### EXERCISE INSTRUCTIONS
Every line from the beginning of the data through the line containing "4. 源点服务器将所请求的对象放在HTTP 响应报文中返回给局域网的高速缓存。" should be reproduced exactly, and no further lines should be output.

= = =

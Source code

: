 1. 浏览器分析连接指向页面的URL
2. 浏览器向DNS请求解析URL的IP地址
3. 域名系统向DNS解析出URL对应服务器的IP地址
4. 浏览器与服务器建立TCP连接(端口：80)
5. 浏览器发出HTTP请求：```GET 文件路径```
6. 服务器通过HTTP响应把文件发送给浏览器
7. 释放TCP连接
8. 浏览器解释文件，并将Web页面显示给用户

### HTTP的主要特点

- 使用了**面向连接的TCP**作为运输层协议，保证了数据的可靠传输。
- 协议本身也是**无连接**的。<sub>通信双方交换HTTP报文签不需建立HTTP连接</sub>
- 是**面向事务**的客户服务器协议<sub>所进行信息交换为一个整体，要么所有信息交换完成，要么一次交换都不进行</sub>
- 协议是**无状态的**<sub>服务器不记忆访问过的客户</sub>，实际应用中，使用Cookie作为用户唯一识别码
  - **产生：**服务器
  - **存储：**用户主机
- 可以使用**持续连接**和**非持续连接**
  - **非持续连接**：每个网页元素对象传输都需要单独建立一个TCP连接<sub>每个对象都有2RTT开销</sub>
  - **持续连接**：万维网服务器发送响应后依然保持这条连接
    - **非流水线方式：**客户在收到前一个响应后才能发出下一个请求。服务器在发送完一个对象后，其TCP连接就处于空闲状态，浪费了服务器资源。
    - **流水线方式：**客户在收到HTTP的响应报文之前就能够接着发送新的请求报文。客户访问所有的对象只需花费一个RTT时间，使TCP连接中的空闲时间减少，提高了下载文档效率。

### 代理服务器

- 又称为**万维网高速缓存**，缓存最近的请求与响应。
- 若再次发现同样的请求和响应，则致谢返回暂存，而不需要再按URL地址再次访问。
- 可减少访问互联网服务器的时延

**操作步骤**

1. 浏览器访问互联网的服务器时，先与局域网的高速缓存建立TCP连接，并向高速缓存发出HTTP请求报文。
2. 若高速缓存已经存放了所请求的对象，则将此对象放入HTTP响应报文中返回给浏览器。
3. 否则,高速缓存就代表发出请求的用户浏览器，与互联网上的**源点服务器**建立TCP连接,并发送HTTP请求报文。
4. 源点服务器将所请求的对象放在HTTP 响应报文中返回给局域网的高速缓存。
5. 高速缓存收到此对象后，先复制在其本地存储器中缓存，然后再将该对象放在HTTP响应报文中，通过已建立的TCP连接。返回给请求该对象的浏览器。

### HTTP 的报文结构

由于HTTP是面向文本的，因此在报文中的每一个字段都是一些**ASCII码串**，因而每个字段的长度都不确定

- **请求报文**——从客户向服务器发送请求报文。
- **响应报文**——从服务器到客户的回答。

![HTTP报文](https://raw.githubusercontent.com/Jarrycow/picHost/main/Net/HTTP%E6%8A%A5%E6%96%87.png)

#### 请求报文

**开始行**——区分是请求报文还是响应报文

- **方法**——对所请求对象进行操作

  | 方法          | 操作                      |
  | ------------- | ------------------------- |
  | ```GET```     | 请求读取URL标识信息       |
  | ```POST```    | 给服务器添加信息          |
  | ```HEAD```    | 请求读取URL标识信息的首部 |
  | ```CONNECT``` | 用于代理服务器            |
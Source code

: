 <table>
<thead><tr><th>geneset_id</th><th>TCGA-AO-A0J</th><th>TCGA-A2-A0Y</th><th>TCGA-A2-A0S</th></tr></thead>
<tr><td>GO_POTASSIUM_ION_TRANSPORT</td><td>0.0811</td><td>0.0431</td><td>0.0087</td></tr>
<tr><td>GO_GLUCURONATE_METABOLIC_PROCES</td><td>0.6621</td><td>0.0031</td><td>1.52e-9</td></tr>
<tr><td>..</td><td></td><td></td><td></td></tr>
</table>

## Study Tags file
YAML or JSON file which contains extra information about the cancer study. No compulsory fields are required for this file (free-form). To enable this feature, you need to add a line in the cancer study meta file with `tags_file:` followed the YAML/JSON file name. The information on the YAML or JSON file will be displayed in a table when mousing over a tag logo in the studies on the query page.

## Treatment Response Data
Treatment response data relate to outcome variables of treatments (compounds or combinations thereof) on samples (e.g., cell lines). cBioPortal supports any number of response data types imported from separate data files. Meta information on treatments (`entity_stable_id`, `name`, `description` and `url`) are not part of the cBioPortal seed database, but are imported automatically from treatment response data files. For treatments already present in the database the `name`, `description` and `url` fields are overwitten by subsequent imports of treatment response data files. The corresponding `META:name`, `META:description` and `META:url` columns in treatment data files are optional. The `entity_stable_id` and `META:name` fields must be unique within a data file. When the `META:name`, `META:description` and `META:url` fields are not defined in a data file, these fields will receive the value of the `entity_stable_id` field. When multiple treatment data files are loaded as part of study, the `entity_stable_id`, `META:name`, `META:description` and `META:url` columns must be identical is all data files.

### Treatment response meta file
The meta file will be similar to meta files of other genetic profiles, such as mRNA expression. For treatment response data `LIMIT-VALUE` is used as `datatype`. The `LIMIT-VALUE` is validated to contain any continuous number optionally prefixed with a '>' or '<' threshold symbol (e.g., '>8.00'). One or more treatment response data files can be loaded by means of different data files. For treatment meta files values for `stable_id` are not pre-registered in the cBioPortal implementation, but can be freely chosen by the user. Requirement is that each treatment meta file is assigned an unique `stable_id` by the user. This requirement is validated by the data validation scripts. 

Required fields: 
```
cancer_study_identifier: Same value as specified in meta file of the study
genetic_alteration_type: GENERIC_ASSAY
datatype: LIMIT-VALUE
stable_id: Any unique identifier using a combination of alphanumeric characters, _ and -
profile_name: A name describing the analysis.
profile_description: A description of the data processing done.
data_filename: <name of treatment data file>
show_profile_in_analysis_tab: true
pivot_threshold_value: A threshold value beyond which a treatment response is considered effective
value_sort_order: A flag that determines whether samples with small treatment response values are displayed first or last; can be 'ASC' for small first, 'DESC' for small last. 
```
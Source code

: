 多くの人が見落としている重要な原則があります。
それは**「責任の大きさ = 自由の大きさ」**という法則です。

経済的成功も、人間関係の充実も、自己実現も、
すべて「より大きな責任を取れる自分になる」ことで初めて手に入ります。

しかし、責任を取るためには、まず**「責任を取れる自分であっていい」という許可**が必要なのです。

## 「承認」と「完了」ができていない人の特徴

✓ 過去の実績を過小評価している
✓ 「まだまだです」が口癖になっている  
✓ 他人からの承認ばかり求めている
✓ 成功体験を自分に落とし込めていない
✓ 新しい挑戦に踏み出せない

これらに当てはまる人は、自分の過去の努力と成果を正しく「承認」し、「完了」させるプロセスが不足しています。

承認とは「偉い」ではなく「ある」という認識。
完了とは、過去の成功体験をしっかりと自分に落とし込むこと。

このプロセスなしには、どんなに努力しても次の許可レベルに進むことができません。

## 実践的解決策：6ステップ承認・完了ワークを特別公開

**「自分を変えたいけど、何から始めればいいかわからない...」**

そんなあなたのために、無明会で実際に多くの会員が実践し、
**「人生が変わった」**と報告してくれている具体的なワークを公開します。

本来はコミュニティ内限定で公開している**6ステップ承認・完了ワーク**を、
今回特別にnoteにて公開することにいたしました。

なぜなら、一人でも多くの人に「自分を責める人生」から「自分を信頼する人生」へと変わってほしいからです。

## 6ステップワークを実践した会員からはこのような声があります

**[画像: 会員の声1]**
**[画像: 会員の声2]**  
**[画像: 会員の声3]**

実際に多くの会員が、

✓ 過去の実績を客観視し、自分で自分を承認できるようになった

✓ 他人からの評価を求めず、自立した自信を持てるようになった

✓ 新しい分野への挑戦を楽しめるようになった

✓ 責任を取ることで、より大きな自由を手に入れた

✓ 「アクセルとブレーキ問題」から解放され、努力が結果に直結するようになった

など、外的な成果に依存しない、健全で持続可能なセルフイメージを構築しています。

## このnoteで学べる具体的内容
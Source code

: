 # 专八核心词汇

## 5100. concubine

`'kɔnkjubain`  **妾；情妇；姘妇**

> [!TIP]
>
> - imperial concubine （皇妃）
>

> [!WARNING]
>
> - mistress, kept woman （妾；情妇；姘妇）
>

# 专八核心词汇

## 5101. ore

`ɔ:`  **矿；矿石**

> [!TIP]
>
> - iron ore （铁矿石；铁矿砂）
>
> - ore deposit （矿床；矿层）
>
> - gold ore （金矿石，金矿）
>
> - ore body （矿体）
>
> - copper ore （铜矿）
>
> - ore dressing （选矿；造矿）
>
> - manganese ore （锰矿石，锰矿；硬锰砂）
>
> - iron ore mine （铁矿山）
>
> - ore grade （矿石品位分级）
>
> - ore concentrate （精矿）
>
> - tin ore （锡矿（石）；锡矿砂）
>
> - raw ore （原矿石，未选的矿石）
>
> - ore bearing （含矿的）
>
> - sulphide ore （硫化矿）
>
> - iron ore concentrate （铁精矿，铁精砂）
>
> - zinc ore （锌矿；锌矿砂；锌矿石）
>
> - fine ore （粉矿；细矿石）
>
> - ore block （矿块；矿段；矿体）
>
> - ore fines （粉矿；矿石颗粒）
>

= = =

### RESULT
Source code

: 1. 浏览器分析连接指向页面的URL
2. 浏览器向DNS请求解析URL的IP地址
3. 域名系统向DNS解析出URL对应服务器的IP地址
4. 浏览器与服务器建立TCP连接(端口：80)
5. 浏览器发出HTTP请求：```GET 文件路径```
6. 服务器通过HTTP响应把文件发送给浏览器
7. 释放TCP连接
8. 浏览器解释文件，并将Web页面显示给用户

### HTTP的主要特点

- 使用了**面向连接的TCP**作为运输层协议，保证了数据的可靠传输。
- 协议本身也是**无连接**的。<sub>通信双方交换HTTP报文签不需建立HTTP连接</sub>
- 是**面向事务**的客户服务器协议<sub>所进行信息交换为一个整体，要么所有信息交换完成，要么一次交换都不进行</sub>
- 协议是**无状态的**<sub>服务器不记忆访问过的客户</sub>，实际应用中，使用Cookie作为用户唯一识别码
  - **产生：**服务器
  - **存储：**用户主机
- 可以使用**持续连接**和**非持续连接**
  - **非持续连接**：每个网页元素对象传输都需要单独建立一个TCP连接<sub>每个对象都有2RTT开销</sub>
  - **持续连接**：万维网服务器发送响应后依然保持这条连接
    - **非流水线方式：**客户在收到前一个响应后才能发出下一个请求。服务器在发送完一个对象后，其TCP连接就处于空闲状态，浪费了服务器资源。
    - **流水线方式：**客户在收到HTTP的响应报文之前就能够接着发送新的请求报文。客户访问所有的对象只需花费一个RTT时间，使TCP连接中的空闲时间减少，提高了下载文档效率。

### 代理服务器

- 又称为**万维网高速缓存**，缓存最近的请求与响应。
- 若再次发现同样的请求和响应，则致谢返回暂存，而不需要再按URL地址再次访问。
- 可减少访问互联网服务器的时延

**操作步骤**

1. 浏览器访问互联网的服务器时，先与局域网的高速缓存建立TCP连接，并向高速缓存发出HTTP请求报文。
2. 若高速缓存已经存放了所请求的对象，则将此对象放入HTTP响应报文中返回给浏览器。
3. 否则,高速缓存就代表发出请求的用户浏览器，与互联网上的**源点服务器**建立TCP连接,并发送HTTP请求报文。
4. 源点服务器将所请求的对象放在HTTP 响应报文中返回给局域网的高速缓存。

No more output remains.